====== Records shown ======

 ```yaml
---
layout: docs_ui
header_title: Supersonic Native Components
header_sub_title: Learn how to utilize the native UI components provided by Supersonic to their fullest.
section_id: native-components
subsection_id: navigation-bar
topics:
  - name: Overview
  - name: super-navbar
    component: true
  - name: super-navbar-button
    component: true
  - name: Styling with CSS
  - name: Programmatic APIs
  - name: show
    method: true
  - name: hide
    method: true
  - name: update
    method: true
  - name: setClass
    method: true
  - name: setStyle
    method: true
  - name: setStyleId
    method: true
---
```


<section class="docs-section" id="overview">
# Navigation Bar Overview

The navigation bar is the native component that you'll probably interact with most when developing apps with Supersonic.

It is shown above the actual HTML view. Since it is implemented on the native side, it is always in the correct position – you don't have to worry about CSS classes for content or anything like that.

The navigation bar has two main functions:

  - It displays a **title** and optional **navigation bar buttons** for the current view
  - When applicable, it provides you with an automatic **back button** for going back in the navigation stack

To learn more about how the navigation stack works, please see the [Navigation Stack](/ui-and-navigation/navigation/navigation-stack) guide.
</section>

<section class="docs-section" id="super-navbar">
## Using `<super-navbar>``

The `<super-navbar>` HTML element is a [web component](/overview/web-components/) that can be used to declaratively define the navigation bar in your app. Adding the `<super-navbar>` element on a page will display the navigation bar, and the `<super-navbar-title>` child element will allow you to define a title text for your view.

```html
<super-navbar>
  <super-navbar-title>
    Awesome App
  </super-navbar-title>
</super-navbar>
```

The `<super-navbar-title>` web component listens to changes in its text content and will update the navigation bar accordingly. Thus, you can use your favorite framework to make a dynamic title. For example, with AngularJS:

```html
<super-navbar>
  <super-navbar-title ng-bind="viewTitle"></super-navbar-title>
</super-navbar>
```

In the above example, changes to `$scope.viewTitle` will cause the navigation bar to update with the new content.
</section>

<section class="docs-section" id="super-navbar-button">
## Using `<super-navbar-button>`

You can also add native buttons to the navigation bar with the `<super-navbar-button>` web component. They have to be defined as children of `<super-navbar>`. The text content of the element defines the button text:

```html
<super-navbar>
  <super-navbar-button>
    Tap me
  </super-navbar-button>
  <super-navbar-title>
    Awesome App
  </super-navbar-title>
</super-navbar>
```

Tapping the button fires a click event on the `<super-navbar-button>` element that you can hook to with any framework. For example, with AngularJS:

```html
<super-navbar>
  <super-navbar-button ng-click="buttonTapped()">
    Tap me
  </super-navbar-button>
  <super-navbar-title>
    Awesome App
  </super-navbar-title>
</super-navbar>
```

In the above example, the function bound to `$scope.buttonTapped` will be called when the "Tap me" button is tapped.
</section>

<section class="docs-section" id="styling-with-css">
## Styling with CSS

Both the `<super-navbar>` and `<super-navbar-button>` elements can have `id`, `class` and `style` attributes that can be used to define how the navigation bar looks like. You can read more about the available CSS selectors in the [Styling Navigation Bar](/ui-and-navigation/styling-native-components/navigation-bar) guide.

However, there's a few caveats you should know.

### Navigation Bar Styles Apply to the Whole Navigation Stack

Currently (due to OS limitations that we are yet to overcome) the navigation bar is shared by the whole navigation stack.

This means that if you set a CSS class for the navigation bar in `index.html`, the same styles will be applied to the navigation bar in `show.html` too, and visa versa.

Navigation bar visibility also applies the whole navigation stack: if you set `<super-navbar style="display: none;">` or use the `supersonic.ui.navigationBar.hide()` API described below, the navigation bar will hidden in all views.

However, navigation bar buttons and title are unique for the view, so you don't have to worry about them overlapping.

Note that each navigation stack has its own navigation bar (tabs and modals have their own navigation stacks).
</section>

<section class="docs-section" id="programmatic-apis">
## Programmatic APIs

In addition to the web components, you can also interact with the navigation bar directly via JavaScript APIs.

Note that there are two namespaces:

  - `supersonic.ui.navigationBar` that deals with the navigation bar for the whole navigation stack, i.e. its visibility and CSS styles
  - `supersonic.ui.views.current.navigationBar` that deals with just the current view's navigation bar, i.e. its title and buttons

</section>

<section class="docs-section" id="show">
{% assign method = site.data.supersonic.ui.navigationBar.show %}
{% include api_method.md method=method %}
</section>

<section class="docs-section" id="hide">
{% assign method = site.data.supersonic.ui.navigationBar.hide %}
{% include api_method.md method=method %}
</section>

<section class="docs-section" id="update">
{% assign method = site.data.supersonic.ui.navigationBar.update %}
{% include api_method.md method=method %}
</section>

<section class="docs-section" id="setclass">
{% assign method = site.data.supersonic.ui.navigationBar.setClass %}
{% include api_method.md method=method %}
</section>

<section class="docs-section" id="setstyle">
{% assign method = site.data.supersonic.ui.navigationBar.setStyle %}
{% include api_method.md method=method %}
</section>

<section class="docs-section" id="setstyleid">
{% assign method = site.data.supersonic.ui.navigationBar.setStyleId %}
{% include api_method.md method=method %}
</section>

======

Among the lines above, find those holding "deals" and copy each one.

### Answer for this exercise
  - `supersonic.ui.navigationBar` that deals with the navigation bar for the whole navigation stack, i.e. its visibility and CSS styles
  - `supersonic.ui.views.current.navigationBar` that deals with just the current view's navigation bar, i.e. its title and buttons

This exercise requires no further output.